David Zalubowski/AP Photo
A potentially costly and harmful experiment in veterans' health care is scheduled to begin eight weeks from now. The Veterans Community Care Program (VCCP), created under the VA MISSION Act of 2018, will channel millions of the nation's most vulnerable veterans to private-sector doctors and hospitals. VA leadership is determined to launch the program on June 6, in spite of federal reports and Capitol Hill testimony by both friends and foes of privatization that say it is not ready for rollout.
This was made abundantly clear at an April 10 Senate Committee on Veterans' Affairs hearing. Chairman Johnny Isakson (R-GA), a leading proponent of outsourcing veterans’ care from the Veterans Health Administration (VHA) to private doctors and hospitals, predicted, “We’re going to stumble before we walk.” It was a staggering admission: VA leaders and Republicans like Isakson seem willing to send waves of patients into the private sector where the care is likely to cause harm.
Passed last June, with bipartisan support and only 83 congressional dissenters, the VA MISSION Act of 2018 was intended to remedy the problems inherent in the 2014 Veterans Choice Program. Sharon Silas, acting director of Health Care for the Government Accountability Office, catalogued a long list of Choice’s failings at the hearing. The program was hastily implemented, poorly coordinated, and riddled with cost overruns. Meanwhile, third-party administrators who mishandled reimbursement claims and overbilled for their services were greatly enriched as Choice delivered more than $19 billion to private-sector interests. Secretary of Veterans Affairs Robert Wilkie, according to the GAO, has neglected to correct many of these administrative problems.
These and many other stumbles have led some veterans' service organizations, which originally supported the VCCP legislation, to express alarm. The VHA “is not yet prepared, nor likely to be prepared within eight weeks, to implement significantly more complex and expansive access standards without risking serious disruption to veterans' healthcare,” warned Adrian Atizado, deputy national legislative director of the Disabled American Veterans, at the Senate Committee hearing. He questioned whether the VHA can “safely coordinate the clinical care of the increased number of veterans who use the VCCP networks.”
VA leadership, in a report sent to Congress last month, said that “fragmentation of care between VA and non-VA providers creates new risks for harm.” While patients with “straightforward medical conditions and a strong support system” may have “excellent outcomes,” outsourced care could be less successful “if a provider sees a Veteran with complex needs such as homelessness or co-existing mental illness.”
Despite a looming problem with wait times, coordination, and quality of care, the report confirmed that Wilkie is reluctant to hold private-sector doctors and hospitals to the same high-performance standards required of the VHA, because doing so might “have a significant negative impact on their participation.”

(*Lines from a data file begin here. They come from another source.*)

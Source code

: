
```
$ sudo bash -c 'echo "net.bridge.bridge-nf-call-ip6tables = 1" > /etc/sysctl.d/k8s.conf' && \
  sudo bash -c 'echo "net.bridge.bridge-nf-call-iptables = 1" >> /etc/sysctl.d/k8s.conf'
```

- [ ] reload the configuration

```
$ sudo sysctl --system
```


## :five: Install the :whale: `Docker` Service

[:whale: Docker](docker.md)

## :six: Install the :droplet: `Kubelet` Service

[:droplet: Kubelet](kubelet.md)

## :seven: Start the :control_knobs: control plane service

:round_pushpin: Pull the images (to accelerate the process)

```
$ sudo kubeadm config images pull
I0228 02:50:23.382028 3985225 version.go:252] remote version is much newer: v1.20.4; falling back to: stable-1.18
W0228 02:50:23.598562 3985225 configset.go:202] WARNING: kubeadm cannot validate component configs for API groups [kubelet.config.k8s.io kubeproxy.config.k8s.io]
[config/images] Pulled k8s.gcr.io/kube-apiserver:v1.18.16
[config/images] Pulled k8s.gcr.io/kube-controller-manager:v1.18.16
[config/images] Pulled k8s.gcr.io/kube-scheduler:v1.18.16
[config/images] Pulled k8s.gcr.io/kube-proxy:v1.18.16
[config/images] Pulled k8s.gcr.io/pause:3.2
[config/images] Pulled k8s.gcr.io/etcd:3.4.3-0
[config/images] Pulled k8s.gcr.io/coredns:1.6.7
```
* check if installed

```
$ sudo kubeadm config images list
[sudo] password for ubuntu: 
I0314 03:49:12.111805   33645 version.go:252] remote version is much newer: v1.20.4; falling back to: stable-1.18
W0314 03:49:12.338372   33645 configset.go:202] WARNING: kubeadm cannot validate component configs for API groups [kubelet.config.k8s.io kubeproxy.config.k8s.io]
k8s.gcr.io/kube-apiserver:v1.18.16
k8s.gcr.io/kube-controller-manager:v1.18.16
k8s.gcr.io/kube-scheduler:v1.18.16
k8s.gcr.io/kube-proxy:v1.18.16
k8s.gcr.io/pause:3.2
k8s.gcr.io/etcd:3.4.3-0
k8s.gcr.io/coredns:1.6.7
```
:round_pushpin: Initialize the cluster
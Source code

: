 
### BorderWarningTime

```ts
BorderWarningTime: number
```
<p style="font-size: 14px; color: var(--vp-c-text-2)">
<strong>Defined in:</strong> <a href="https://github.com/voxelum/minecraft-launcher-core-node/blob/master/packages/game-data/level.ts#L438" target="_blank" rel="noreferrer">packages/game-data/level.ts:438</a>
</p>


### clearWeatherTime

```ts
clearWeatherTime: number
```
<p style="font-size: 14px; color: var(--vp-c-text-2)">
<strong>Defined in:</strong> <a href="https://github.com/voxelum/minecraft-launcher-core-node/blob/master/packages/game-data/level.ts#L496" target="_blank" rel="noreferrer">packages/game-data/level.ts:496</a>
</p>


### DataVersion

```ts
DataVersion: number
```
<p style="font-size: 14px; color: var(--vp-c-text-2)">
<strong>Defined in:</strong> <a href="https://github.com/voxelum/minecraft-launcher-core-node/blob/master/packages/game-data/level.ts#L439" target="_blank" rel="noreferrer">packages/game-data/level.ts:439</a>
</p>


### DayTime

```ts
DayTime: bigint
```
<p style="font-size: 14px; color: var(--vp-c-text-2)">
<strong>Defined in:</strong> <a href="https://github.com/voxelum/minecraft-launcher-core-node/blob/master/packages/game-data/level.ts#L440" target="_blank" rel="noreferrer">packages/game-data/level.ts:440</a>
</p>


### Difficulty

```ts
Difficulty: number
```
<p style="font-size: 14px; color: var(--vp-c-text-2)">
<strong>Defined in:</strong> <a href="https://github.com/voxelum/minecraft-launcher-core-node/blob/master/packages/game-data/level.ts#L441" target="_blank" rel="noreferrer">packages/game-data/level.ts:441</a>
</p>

During his testimony at the April 10 hearing, Dr. Richard Stone, the executive running the VHA, noted that the agency's overall assessment of private-sector capacity to care for veterans was still incomplete. He also reported that more in-house staff would be needed to manage outside care arrangements. Such a task would leave VHA doctors, nurses, and therapists with less time to provide direct care to veterans. Staff are already dealing with heavier patient loads because of the secretary's unwillingness to fill 40,000 vacant positions.
In one telling exchange, ranking committee member Jon Tester (D-MT) asked Stone about possible harm inflicted by outside providers. Veterans injured as a result of medical error inside the VHA can file a 1151 claim for compensation and lifetime care, using a process like the one that determined their original eligibility for coverage, based on a service-related condition. Stone admitted that patients suffering harm in the private sector would have no such recourse and would, instead, “have to rely on the tort system.” (Studies confirm that patients have a difficult time proving medical harm, with very few victims of malpractice ever receiving any compensation.)
Tester, who co-sponsored the MISSION Act, and fellow Democrats Sherrod Brown (D-OH) and Joe Manchin (D-WV), who voted for it, used the April 10 hearing to express second thoughts about its consequences. Tester worries that veterans will end up with private care that's “lower value, less timely and of lower quality.” In his view, the Trump administration's hurried implementation of the MISSION Act reflects “a political agenda,” rather than “best policy.”“This opens the door to privatization,” noted Manchin. “The private sector is going to prey on veterans like you've never seen. I truly believe that in my heart. That's a whole other cash cow for them.”
Disabled American Veterans is demanding that the expansion of outsourcing scheduled for June be delayed until the “VA can certify to veterans and to Congress” that it has been “properly tested” and will occur with “minimal disruption.” Other veterans' service organizations should join that call and let members of Congress know that, when patients' lives are at stake, “stumbling” is simply unacceptable.